L’arrestation de cet officier général n’a pas été en effet
officiellement annoncée, ni par le procureur ni par le ministère
concerné, mais a fuité dans la presse, suivie peu après d’une
vraie/fausse contre-information annonçant sa libération et son retour au
domicile. Peut-être a-t-on ainsi voulu lancer un leurre pour détourner
l’attention de l’opinion publique ? C’est possible. Dans ce genre
d’affaires, il y a toujours, dit-on, peu d’information et par contre
beaucoup de désinformation et de manipulation. En tout état de cause et
malgré toutes ces péripéties, nous sommes tenus dans l’ignorance totale
de ce qui est reproché à ce général.
Mais ce qui nous intrigue le plus, nous les simples «péquins», c’est que
ce général-major avait de l’importance ; il comptait au sein de l’ANP et
pesait lourd dans le Département Renseignement et Sécurité (DRS), qui
est, comme chacun le sait, l’un des piliers porteurs, non seulement de
l’Etat, mais aussi du régime et du pouvoir en place.
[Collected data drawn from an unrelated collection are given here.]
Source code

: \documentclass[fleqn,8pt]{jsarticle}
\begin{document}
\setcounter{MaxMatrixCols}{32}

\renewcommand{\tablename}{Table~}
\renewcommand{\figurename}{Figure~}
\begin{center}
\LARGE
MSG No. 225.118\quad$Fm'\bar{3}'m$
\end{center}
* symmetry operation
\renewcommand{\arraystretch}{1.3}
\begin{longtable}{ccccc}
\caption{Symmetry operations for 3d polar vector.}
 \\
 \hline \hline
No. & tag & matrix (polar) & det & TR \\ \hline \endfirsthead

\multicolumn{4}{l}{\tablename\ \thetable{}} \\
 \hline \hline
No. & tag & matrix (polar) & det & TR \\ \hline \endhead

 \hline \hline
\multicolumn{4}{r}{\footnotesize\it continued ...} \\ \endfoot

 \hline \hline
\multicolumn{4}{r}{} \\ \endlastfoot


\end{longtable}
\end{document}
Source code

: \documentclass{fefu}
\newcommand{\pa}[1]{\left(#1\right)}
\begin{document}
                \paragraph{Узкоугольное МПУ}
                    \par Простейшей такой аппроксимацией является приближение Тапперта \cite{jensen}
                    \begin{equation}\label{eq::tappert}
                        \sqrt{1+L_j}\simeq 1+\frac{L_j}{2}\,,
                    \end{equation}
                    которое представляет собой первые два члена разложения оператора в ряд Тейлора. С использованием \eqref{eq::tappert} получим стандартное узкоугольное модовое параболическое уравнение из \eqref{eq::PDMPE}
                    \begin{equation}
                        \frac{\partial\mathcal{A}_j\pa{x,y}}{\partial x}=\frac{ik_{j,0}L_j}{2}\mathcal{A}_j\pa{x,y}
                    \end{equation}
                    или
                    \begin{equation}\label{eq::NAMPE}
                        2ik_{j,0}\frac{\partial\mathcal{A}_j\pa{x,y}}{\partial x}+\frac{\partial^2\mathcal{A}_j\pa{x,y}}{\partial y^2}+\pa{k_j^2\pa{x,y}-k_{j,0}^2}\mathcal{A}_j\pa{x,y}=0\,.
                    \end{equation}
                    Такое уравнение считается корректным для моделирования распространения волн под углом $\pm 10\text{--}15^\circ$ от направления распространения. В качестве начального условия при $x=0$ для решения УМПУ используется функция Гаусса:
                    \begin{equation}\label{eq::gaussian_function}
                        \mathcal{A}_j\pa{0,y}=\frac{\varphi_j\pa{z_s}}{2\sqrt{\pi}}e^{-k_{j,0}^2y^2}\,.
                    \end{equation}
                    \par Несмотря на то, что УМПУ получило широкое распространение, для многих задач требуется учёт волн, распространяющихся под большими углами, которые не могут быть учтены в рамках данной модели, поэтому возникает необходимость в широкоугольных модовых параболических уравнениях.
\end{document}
La question qui
vient vite à l’esprit de tout homme averti est : le pouvoir, le régime
et l’Etat peuvent-ils abattre le pilier qui les porte, ou comme dit la
sagesse populaire, scier la branche sur laquelle ils sont
confortablement assis ? D’où cette autre question : est-on devenu à ce
point inconscient en haut lieu ? Ce qui ajoute encore à l’intrigue,
c’est aussi le fait que cette arrestation soit intervenue alors que le
DRS est, depuis de longs mois, en phase de restructuration, disent les
uns, en plein bouleversement disent d’autres, de nettoyage et de ménage,
prétendent ceux qui ont de vieux contentieux avec le DRS et les anciens
services dont il est issu. Il n’y a donc pas lieu, devant tant de
rétention de l’information et tant de confusion, de feindre la surprise
si des journalistes, toutes antennes dehors, sont à la recherche de la
moindre information. Comment de plus s’étonner que certains d’entre eux
s’évertuent, à partir des bribes récoltées ici et là, à émettre des
hypothèses pour donner du sens à cet incroyable branle-bas qui a ébranlé
le DRS et fait trébucher, comme on n’a jamais vu auparavant, un nombre
incroyable de généraux et de colonels… Il s’est produit en effet un
terrible séisme dont on ne peut, en l’état actuel des choses, mesurer de
manière fiable toutes les conséquences, d’autant que ses répliques ne
sont apparemment pas terminées.
Or, si réellement on veut en haut lieu que cesse au plus vite cette
minable foire d’empoigne qui se déroule depuis quelques mois, en créant
beaucoup d’inquiétude chez les Algériens, tout en provoquant sarcasmes
et rires à l’ étranger, il faut tout simplement communiquer. Car les
autorités disposent d’un moyen de communiquer qui a l’avantage d’être à
la fois légal, direct et clair. Point n’est besoin de charger quelque
membre du gouvernement ou haut gradé du ministère de la Défense
nationale que ce soit d’aller s’expliquer à la télévision sur les
tenants et les aboutissants de l’affaire. Les autorités politiques et
militaires ne feront, dans une telle hypothèse, que susciter, au sein de
l’opinion publique, davantage de suspicion et de doute. Il n’y aurait
non plus aucun intérêt à recourir, comme jadis au temps du Commissariat
politique de l’ANP, à la revue El Djeich pour y faire paraître un
article anonyme dont seuls quelques initiés sont en mesure de déchiffrer
le ou les messages que l’on voudrait faire passer.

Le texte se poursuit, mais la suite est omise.